Praktisch bedeutsam ist die Dokumentation: Für Minijobber und Beschäftigte in den in § 2a des Schwarzarbeitsbekämpfungsgesetzes genannten Branchen – darunter Bau, Gastronomie und Speditionen – müssen Arbeitgeber Beginn, Ende und Dauer der täglichen Arbeitszeit aufzeichnen. Diese Pflicht besteht unabhängig von der allgemeinen Zeiterfassungsdebatte, die unser Beitrag zur Arbeitszeiterfassung nachzeichnet.
Minijob-Grenze und Tarifgefüge
Seit der Reform von 2022 ist die Minijob-Grenze dynamisch an den Mindestlohn gekoppelt: Sie entspricht dem Entgelt für zehn Wochenstunden zum Mindestlohn. Mit der Erhöhung auf 13,90 Euro stieg die Geringfügigkeitsgrenze zum Jahreswechsel von 556 auf 603 Euro monatlich; 2027 klettert sie auf 633 Euro. Minijobber behalten damit ihren Stundenumfang – anders als vor 2022, als jede Mindestlohnerhöhung die zulässigen Stunden faktisch kürzte.

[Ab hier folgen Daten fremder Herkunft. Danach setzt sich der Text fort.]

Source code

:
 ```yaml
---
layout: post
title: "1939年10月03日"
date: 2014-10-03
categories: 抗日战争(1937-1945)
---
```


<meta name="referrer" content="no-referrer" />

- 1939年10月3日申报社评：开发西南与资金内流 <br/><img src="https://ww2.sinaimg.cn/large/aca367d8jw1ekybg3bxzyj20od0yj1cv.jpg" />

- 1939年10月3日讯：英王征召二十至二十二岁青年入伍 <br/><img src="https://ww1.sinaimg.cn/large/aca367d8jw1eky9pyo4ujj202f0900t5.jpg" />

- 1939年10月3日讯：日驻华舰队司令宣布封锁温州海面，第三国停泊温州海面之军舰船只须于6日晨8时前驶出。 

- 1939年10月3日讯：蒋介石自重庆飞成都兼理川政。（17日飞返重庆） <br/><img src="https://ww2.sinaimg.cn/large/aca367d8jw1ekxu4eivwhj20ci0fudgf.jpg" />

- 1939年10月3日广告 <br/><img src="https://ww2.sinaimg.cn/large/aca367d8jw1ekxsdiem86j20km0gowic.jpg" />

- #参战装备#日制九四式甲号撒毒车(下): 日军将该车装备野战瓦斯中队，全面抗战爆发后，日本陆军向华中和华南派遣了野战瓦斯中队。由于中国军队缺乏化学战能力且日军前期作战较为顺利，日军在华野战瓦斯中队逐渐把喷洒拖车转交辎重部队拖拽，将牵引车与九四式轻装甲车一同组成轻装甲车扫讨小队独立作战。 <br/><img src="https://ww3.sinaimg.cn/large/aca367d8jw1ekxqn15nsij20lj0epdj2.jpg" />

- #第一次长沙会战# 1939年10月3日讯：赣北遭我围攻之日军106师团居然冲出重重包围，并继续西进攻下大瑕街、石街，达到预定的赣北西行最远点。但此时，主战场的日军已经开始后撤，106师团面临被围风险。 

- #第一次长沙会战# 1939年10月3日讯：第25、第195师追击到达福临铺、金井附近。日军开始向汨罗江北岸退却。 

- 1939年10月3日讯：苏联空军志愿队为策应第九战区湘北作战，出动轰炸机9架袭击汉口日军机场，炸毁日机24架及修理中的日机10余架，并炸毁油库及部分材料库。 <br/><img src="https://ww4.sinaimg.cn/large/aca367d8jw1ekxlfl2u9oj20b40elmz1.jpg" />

Weniger sichtbar, aber ökonomisch bedeutsam ist der Effekt auf das Tarifgefüge: Rückt der Mindestlohn nah an die unteren Tarifgruppen heran, geraten die Lohnabstände unter Druck. Gewerkschaften nutzen das in den laufenden Tarifrunden für überproportionale Anhebungen der unteren Gruppen; Arbeitgeber verweisen auf die Gesamtkostenwirkung, wenn ganze Lohntabellen nachziehen. Die Stauchung des Lohngefüges am unteren Rand gilt unter Ökonomen als einer der stärksten empirisch belegten Effekte des Mindestlohns.
„Der Mindestlohn hat die Löhne am unteren Rand spürbar angehoben, ohne die befürchteten Jobverluste auszulösen. Die eigentliche Belastungsprobe kommt, wenn große Sprünge auf eine schwache Konjunktur treffen.“
Ein Arbeitsmarktökonom gegenüber der Redaktion
Die ökonomische Debatte um Beschäftigungseffekte
Die Einführung 2015 widerlegte die düstersten Prognosen: Statt der teils vorhergesagten Jobverluste in Millionenhöhe zeigen die Evaluationsstudien allenfalls geringe Beschäftigungseffekte, dafür messbare Lohnzuwächse im untersten Dezil. Auch die Anhebung auf zwölf Euro verlief ohne Beschäftigungseinbruch. Für die Stufen 2026/27 ist die Ausgangslage jedoch anders: Die Konjunktur ist schwächer, und in lohnintensiven Branchen wie Gastronomie, Landwirtschaft und Teilen des Handwerks kumulieren sich Mindestlohn, Sozialabgaben und Energiekosten. Betriebe reagieren typischerweise über Preise, Arbeitszeitverdichtung und Automatisierung – seltener über Entlassungen. Zugleich verändert die demografische Knappheit die Rechnung: Wo ohnehin Personal fehlt, wirkt der Mindestlohn weniger als Jobkiller denn als Untergrenze eines längst gestiegenen Marktlohns, wie die Befunde zum Fachkräftemangel nahelegen.
Häufige Fragen
Wie hoch ist der Mindestlohn 2026 und 2027?
Seit dem 1. Januar 2026 beträgt der gesetzliche Mindestlohn 13,90 Euro je Stunde. Zum 1. Januar 2027 steigt er auf 14,60 Euro. Grundlage ist der einstimmige Beschluss der Mindestlohnkommission vom Juni 2025.
Was bedeutet die Erhöhung für Minijobs?
Die Minijob-Grenze ist an den Mindestlohn gekoppelt und stieg zum Jahreswechsel auf 603 Euro monatlich (2027: 633 Euro). Der mögliche Stundenumfang von rund zehn Wochenstunden bleibt damit erhalten.
Gilt der Mindestlohn auch für Praktikanten?
Ja, grundsätzlich schon – ausgenommen sind Pflichtpraktika im Rahmen von Schule, Ausbildung oder Studium sowie freiwillige Praktika bis zu drei Monaten zur Orientierung. Längere freiwillige Praktika sind ab dem ersten Tag mindestlohnpflichtig. Welche Regeln darüber hinaus gelten, zeigt der Beitrag zu Werkstudenten und Praktikanten.